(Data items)
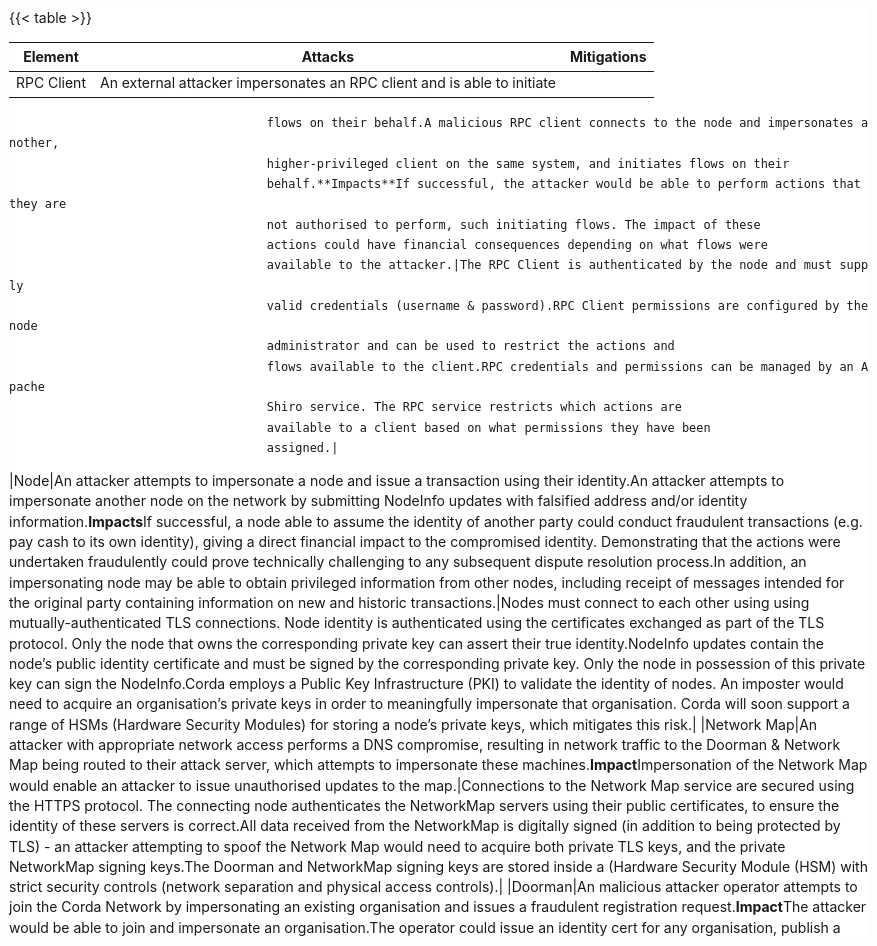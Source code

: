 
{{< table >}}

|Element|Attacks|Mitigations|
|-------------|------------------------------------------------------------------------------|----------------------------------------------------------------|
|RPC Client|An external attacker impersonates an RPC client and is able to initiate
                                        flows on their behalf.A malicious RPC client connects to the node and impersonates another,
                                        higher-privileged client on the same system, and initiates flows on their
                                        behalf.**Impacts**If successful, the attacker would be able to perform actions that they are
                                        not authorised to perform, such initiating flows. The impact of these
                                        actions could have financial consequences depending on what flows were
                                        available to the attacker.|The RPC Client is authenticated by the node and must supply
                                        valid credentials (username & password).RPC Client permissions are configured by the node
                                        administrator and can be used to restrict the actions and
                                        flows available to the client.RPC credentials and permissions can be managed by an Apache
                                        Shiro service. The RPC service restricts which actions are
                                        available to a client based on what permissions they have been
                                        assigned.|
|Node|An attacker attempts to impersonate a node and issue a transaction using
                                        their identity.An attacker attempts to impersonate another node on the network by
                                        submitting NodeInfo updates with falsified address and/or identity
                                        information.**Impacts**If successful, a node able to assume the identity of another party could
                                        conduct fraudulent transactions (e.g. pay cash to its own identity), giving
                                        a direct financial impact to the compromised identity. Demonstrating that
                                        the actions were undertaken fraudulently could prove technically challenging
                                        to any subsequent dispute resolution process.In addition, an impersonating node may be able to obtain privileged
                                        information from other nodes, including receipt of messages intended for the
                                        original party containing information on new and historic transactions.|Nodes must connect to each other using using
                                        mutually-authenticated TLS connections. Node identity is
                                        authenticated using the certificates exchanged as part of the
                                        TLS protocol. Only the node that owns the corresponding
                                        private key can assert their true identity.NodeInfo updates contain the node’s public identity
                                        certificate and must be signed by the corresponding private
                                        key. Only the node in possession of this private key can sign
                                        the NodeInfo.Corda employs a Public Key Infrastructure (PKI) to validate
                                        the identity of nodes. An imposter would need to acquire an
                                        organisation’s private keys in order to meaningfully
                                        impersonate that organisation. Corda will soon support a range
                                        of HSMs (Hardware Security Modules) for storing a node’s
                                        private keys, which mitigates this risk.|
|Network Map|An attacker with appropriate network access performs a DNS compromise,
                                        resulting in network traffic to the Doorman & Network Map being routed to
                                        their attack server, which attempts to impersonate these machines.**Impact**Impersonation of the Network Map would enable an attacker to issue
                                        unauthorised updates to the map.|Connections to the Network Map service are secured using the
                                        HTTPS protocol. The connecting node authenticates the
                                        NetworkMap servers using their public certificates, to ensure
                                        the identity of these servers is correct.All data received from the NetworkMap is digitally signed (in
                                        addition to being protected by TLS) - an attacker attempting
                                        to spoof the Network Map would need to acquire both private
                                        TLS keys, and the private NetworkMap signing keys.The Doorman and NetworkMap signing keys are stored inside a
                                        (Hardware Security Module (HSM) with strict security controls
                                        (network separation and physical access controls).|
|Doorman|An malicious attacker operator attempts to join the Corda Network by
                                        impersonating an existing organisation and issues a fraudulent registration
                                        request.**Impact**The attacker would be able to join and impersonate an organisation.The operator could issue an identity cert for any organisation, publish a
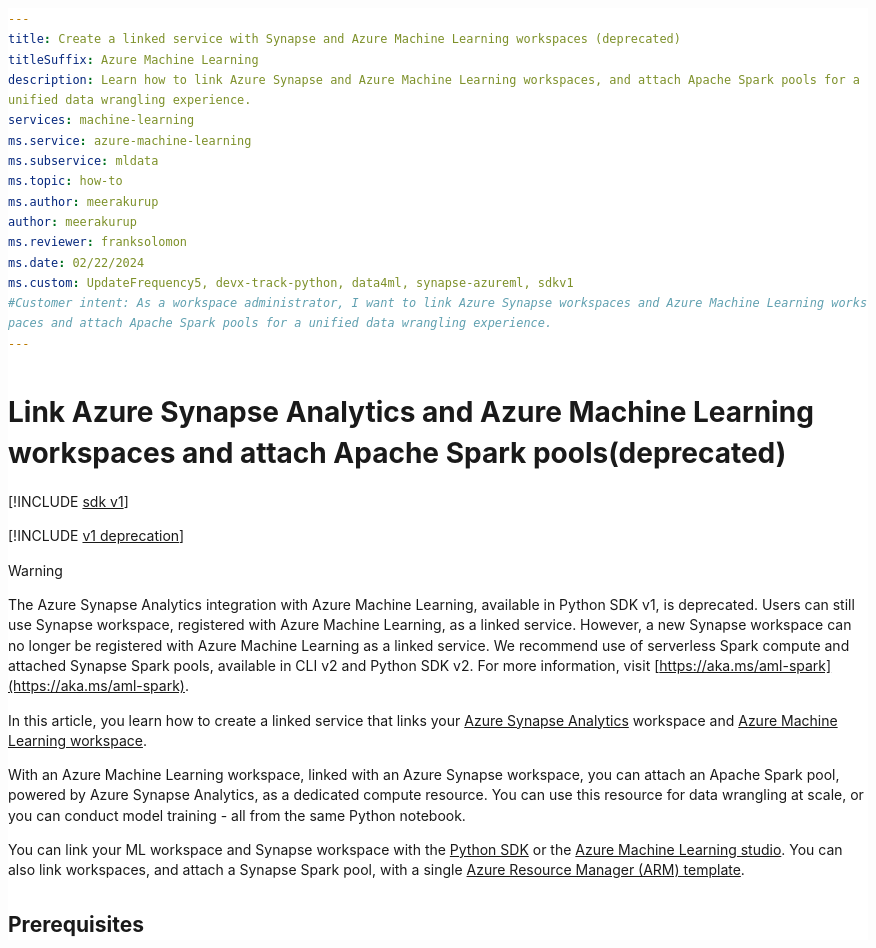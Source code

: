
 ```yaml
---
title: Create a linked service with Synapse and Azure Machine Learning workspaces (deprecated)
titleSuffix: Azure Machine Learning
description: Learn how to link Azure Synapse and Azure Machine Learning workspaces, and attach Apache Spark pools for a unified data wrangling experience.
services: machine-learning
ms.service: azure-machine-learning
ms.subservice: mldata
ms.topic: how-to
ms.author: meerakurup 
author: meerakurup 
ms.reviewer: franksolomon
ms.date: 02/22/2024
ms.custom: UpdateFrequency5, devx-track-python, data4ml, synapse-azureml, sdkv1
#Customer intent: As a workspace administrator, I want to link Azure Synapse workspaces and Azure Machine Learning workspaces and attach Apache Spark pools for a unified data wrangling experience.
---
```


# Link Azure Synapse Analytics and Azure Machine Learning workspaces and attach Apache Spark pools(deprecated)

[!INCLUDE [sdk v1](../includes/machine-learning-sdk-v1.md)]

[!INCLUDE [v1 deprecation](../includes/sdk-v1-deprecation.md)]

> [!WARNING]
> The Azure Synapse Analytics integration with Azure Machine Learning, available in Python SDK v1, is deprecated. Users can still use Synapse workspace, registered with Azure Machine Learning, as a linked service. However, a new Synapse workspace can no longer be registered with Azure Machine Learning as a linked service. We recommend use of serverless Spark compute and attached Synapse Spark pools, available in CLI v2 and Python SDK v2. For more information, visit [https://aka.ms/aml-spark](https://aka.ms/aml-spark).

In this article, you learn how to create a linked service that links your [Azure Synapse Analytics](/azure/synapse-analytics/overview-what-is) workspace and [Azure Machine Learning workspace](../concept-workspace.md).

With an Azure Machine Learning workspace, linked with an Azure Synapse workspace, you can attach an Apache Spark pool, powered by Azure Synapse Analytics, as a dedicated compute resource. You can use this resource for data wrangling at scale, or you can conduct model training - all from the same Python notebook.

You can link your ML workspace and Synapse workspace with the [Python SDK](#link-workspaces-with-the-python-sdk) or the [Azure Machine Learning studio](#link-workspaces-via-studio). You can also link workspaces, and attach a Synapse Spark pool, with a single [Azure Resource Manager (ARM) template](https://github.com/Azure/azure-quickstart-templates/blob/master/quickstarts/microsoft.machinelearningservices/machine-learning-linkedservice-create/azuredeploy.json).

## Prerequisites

=== Exercise aim ===
Each line in the entries above that includes the string "Analytics" should be extracted.

=== Answer section ===
# Link Azure Synapse Analytics and Azure Machine Learning workspaces and attach Apache Spark pools(deprecated)
> The Azure Synapse Analytics integration with Azure Machine Learning, available in Python SDK v1, is deprecated. Users can still use Synapse workspace, registered with Azure Machine Learning, as a linked service. However, a new Synapse workspace can no longer be registered with Azure Machine Learning as a linked service. We recommend use of serverless Spark compute and attached Synapse Spark pools, available in CLI v2 and Python SDK v2. For more information, visit [https://aka.ms/aml-spark](https://aka.ms/aml-spark).
In this article, you learn how to create a linked service that links your [Azure Synapse Analytics](/azure/synapse-analytics/overview-what-is) workspace and [Azure Machine Learning workspace](../concept-workspace.md).
With an Azure Machine Learning workspace, linked with an Azure Synapse workspace, you can attach an Apache Spark pool, powered by Azure Synapse Analytics, as a dedicated compute resource. You can use this resource for data wrangling at scale, or you can conduct model training - all from the same Python notebook.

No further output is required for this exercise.